Il punto è che esortare 24 milioni di persone a sostenere l’eutanasia legale significa fare un’opera propagandistica di grande effetto, certo, ma fuorviante. Tanti, infatti, sono sul tema gli aspetti cruciali che a moltitudini follower rischiano di sfuggire. Ne riassumiamo solo un paio. Il primo è che non è vero che l’eutanasia legale – diversamente da quanto affermano i radicali, storici sponsor della battaglia oggi sposata dai Ferragnez – non toglierebbe nulla a nessuno, aggiungendo «solamente diritti di libertà». É invece vero l’opposto: l’eutanasia di Stato favorisce un clima in cui non chi soffre, ma solo chi è malato, dopo un po’, si sente invitato a togliersi di mezzo; sempre che non siano i medici a prendere direttamente l’iniziativa.

La prova? La grande impennata di morti on demand in tutti quei Paesi dove la “dolce morte” è diventata legale. Si prendano le morti assistite in Olanda: da 1.882 che erano nel 2002, nel 2019 sono risultata essere 6.361: più 238%. Un aumento così sconvolgente che, negli anni, ha portato alle dimissioni di vari medici, anche favorevoli all’eutanasia ma stanchi degli abusi cui assistevano. Per esempio, Berna van Baarsen, medico e bioeticista, dopo ben dieci anni d’onorato servizio non se l’è più sentita di continuare a far parte di un comitato regionale del suo Paese, l’Olanda appunto; ad indurre la dottoressa a lasciare è stato in particolare un fatto, e cioè l’eutanasia pratica sulle persone malate di mente.
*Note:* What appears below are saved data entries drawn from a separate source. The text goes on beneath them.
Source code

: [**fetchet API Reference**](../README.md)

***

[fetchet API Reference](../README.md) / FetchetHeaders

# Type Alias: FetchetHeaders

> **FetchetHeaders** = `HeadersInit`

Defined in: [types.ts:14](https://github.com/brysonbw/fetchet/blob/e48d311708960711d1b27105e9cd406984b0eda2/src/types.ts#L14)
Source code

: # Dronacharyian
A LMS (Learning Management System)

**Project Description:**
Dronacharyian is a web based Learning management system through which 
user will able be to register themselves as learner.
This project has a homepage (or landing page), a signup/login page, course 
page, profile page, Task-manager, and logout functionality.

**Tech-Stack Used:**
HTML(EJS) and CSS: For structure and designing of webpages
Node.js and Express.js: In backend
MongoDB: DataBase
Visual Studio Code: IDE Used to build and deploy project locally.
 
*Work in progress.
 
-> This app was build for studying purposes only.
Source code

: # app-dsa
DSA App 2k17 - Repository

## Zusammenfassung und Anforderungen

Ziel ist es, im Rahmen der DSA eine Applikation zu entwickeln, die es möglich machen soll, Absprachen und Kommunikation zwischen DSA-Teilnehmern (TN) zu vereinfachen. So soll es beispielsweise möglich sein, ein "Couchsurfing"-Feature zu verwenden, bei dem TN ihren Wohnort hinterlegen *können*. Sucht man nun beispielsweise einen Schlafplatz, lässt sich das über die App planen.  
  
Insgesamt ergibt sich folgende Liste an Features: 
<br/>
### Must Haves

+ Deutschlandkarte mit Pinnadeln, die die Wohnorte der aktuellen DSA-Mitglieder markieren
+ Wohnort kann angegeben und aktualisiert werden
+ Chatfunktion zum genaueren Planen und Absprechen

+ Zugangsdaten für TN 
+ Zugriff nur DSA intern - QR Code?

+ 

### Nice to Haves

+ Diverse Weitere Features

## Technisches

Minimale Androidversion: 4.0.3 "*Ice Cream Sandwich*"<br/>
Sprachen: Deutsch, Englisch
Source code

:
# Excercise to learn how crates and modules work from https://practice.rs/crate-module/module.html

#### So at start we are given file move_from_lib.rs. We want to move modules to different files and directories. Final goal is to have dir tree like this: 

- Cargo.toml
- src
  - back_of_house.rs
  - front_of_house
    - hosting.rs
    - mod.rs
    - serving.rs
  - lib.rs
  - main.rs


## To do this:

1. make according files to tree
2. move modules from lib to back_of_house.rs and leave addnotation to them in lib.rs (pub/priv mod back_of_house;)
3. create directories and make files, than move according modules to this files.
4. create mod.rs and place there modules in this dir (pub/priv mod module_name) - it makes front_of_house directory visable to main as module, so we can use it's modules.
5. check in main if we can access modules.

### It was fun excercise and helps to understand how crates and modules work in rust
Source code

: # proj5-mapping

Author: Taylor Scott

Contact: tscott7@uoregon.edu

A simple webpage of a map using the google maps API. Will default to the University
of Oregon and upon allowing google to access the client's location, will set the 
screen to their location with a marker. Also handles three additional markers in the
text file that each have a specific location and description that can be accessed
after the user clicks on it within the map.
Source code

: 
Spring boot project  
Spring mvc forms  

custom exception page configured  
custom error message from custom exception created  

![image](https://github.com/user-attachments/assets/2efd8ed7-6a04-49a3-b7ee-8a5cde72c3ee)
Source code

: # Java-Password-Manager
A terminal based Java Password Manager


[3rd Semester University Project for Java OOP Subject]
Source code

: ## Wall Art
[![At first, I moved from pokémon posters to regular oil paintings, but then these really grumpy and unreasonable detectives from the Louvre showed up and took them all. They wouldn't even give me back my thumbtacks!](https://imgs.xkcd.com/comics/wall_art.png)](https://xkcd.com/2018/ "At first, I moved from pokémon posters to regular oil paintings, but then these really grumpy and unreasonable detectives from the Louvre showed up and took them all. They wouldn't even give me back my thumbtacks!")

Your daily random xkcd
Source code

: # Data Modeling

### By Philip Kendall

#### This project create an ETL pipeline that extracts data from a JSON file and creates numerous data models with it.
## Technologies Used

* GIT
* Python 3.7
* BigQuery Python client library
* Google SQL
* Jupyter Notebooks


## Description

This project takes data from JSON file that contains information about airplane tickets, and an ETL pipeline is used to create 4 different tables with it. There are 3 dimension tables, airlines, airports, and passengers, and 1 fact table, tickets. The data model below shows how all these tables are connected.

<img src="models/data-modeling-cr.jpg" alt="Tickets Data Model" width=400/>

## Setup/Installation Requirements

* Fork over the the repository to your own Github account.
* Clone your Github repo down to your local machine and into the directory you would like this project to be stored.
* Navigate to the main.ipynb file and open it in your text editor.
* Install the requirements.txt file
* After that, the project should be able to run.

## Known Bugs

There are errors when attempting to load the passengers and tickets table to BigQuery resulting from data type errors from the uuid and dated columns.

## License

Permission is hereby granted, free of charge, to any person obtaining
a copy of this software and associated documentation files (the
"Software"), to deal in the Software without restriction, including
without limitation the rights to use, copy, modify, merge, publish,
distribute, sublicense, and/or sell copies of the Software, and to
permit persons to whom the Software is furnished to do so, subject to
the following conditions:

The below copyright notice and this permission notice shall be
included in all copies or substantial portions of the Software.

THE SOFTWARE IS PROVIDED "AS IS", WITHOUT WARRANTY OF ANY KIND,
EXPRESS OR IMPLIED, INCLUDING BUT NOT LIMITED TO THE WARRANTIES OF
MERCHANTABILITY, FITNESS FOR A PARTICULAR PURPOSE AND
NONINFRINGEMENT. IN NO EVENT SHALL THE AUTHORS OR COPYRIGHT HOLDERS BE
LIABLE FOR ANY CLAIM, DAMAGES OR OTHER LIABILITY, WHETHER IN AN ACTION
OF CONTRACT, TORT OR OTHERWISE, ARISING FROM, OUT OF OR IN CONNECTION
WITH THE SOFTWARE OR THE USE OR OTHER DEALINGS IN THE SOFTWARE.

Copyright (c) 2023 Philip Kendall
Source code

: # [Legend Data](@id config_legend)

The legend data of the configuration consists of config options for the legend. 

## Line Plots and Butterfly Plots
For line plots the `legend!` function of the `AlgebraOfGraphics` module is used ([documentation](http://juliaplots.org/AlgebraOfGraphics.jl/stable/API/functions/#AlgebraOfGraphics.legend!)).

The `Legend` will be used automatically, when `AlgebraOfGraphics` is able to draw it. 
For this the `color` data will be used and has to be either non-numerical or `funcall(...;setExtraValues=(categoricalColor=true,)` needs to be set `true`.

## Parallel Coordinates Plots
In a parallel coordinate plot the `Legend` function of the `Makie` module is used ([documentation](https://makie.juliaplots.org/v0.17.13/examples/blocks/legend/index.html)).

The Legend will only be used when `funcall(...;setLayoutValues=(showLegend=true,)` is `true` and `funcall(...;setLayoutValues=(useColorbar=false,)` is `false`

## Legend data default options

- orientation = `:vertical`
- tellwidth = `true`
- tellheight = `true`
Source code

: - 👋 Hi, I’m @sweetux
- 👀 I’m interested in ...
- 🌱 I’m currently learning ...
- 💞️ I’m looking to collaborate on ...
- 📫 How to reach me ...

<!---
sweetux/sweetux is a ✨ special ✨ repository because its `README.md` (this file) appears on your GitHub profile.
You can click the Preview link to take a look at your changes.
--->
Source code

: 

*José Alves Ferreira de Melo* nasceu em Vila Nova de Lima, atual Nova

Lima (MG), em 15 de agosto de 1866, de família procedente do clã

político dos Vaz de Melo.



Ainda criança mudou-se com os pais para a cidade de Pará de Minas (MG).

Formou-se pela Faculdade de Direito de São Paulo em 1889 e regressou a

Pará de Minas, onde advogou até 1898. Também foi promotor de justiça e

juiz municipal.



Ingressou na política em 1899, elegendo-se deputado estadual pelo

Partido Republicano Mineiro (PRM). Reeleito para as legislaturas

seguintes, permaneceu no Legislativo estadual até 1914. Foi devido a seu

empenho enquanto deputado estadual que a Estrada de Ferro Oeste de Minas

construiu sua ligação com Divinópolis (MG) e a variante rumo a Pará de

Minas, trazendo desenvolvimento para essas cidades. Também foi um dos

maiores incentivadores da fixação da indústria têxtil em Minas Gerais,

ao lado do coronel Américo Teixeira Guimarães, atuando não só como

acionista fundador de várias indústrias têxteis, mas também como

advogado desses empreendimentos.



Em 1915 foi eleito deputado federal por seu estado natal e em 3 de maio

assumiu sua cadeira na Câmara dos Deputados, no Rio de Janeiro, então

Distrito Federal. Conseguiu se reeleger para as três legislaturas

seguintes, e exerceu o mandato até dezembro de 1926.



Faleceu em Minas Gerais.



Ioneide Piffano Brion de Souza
Certo, si può pensare che quello olandese sia stato un esperimento sfortunato. Peccato che pure in Belgio sia accaduto lo stesso: i 235 casi del 2003 nel 2019 erano diventati 2.655: più 1030%. E pure qui, accanto ai numeri – già catastrofici –, non sono mancate storie da film horror. Come la vicenda della signora Godelieva De Troyer, soppressa appunto in Belgio nell’aprile 2012 con l’eutanasia all’età di 65 anni solo perché «depressa non trattabile»: e per di più all’insaputa dei familiari, che infatti hanno adito le vie legali. Il fatto è l’onda mortifera abbattutasi in Olanda e in Belgio si è verificata ovunque l’eutanasia legale sia stata introdotta; in altre parole, non si tratta di un’ipotesi sfortunata, bensì di una assoluta certezza.

Arriviamo così al secondo e ultimo nodo da chiarire, e cioè che non serve esser cattolici – per la verità, manco credenti – per considerare l’eutanasia legale per ciò che è davvero, ossia un orrore. Lo provano le parole, con cui scegliamo di congedarci, d’una grande giornalista che era sia laica sia molto malata, Oriana Fallaci, la quale tuttavia non ebbe paura di dichiarare il proprio sentimento di rigetto verso la “dolce morte”. «La parola eutanasia», disse infatti l’autrice fiorentina, «è per me una parolaccia. Una bestemmia nonché una bestialità, un masochismo. Io non ci credo alla buona-Morte, alla dolce-Morte, alla Morte-che-Libera-dalle-Sofferenze. La morte è morte e basta». Ecco, anziché pender dalle labbra dei giovani e belli Ferragnez, sull’eutanasia sarebbe più utile riflettere sulle parole della laica e malata Fallaci.